Return all lines of the data in which the string "letterpaper" occurs.

[Dataset records]

----

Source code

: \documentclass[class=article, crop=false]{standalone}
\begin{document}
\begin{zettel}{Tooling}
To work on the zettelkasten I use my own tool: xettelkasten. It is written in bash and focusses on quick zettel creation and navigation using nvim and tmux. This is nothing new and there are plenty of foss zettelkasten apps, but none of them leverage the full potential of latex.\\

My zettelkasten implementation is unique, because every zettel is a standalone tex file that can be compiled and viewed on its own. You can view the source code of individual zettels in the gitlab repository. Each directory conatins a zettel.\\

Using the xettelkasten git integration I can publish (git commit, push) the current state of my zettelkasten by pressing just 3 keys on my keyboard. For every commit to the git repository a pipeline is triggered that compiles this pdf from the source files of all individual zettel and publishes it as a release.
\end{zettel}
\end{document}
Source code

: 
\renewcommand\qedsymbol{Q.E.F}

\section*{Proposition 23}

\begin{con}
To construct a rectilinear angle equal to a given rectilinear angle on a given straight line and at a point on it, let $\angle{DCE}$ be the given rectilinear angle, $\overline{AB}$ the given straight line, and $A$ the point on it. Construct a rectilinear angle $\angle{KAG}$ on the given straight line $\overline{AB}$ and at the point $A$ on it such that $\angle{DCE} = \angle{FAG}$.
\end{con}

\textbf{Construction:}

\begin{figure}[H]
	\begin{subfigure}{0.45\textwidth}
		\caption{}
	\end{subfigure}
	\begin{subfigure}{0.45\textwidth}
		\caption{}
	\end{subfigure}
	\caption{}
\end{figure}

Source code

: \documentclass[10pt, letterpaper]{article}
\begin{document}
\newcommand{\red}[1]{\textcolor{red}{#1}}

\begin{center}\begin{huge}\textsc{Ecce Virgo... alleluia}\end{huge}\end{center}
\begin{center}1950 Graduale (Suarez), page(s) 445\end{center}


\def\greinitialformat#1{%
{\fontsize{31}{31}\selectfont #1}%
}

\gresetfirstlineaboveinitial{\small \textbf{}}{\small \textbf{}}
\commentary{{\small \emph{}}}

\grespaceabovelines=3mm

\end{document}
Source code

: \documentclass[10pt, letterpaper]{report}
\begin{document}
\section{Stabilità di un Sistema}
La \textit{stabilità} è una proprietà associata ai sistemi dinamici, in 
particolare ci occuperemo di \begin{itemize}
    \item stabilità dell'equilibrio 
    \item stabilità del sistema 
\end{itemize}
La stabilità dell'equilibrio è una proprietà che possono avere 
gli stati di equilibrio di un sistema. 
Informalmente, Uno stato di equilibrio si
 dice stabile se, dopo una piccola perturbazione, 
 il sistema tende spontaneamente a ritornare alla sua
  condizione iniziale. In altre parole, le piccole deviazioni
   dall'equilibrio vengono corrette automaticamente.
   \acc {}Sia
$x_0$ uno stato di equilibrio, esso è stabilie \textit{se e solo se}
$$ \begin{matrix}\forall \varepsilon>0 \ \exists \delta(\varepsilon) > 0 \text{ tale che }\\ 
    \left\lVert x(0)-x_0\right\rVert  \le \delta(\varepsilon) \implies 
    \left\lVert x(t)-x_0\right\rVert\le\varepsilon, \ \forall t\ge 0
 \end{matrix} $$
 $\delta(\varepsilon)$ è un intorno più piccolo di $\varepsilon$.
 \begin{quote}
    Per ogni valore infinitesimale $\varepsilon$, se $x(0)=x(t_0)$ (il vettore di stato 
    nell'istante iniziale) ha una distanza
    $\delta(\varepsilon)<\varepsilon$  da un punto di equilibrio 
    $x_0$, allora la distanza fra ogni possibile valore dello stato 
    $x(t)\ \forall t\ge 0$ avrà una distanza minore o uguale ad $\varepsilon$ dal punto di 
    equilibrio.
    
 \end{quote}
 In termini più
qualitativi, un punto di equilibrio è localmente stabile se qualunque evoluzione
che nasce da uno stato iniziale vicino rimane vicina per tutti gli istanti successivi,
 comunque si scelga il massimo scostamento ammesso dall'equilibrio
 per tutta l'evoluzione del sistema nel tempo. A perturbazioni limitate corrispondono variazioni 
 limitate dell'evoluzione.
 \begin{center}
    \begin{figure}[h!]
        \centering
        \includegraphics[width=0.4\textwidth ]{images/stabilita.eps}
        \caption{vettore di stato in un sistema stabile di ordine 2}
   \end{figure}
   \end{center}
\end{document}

----

» **SOLUTION FOR THIS TASK**:
: \documentclass[10pt, letterpaper]{article}
: \documentclass[10pt, letterpaper]{report}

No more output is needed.